** WHAT TO DO **
Any picture among the records should be left out, please; retype the rest exactly.

------------------------

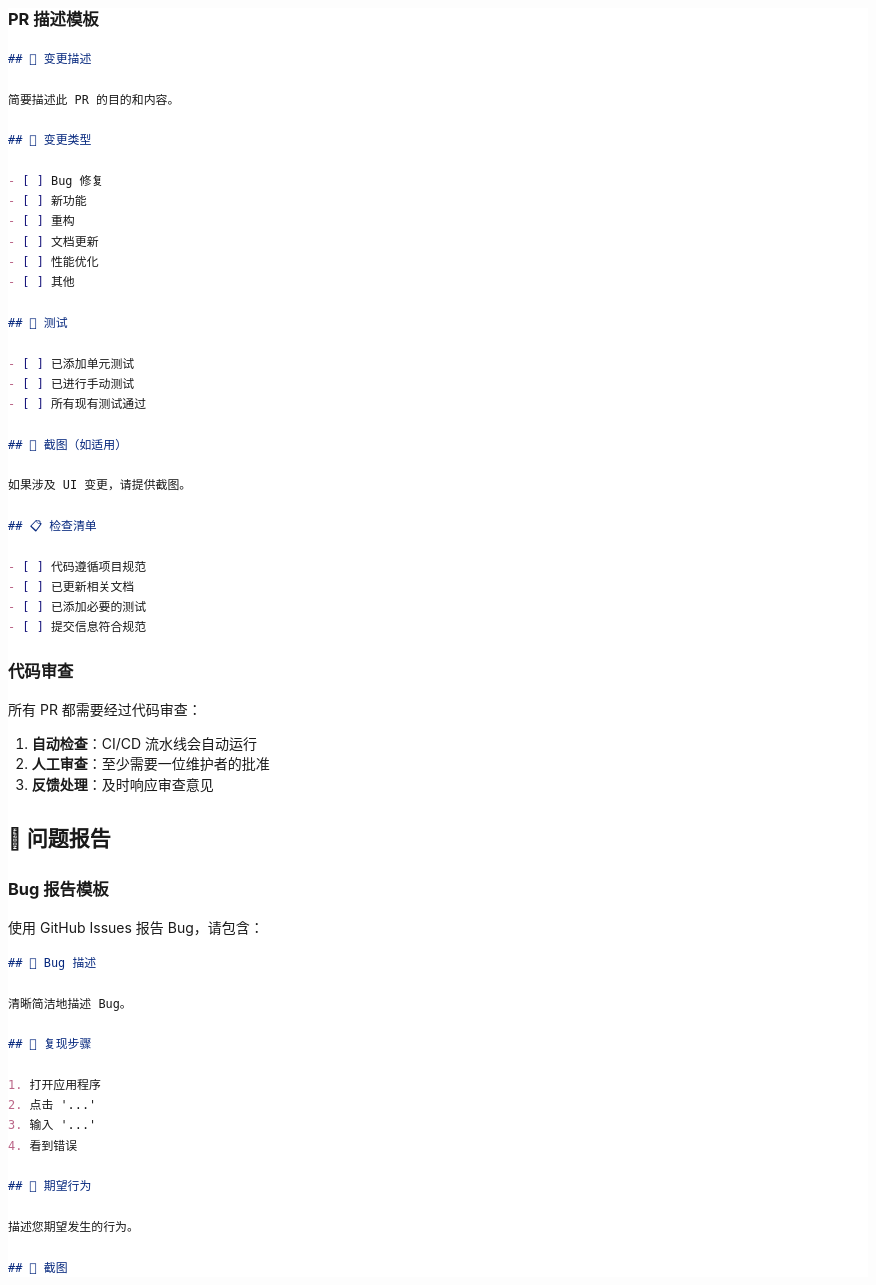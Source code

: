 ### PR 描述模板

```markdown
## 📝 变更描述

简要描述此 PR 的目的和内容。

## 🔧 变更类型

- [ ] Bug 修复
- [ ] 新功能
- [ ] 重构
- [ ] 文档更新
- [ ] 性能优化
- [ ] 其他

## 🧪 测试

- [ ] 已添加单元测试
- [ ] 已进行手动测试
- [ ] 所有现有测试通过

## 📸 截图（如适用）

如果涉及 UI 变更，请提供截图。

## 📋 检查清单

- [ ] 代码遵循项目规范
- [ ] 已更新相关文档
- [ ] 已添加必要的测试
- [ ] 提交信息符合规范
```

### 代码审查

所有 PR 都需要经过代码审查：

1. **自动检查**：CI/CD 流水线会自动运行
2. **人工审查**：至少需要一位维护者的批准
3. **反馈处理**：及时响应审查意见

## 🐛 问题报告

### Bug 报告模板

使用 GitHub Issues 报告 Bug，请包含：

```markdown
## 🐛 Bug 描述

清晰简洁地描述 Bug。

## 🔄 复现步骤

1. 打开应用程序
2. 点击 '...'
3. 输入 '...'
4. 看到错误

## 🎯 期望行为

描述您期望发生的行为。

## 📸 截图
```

------------------------

** ANSWER TO THIS PROBLEM **
Source code

: ### PR 描述模板

```markdown
## 📝 变更描述

简要描述此 PR 的目的和内容。

## 🔧 变更类型

- [ ] Bug 修复
- [ ] 新功能
- [ ] 重构
- [ ] 文档更新
- [ ] 性能优化
- [ ] 其他

## 🧪 测试

- [ ] 已添加单元测试
- [ ] 已进行手动测试
- [ ] 所有现有测试通过

## 📸 截图（如适用）

如果涉及 UI 变更，请提供截图。

## 📋 检查清单

- [ ] 代码遵循项目规范
- [ ] 已更新相关文档
- [ ] 已添加必要的测试
- [ ] 提交信息符合规范
```

### 代码审查

所有 PR 都需要经过代码审查：

1. **自动检查**：CI/CD 流水线会自动运行
2. **人工审查**：至少需要一位维护者的批准
3. **反馈处理**：及时响应审查意见

## 🐛 问题报告

### Bug 报告模板

使用 GitHub Issues 报告 Bug，请包含：

```markdown
## 🐛 Bug 描述

清晰简洁地描述 Bug。

## 🔄 复现步骤

1. 打开应用程序
2. 点击 '...'
3. 输入 '...'
4. 看到错误

## 🎯 期望行为

描述您期望发生的行为。

## 📸 截图
```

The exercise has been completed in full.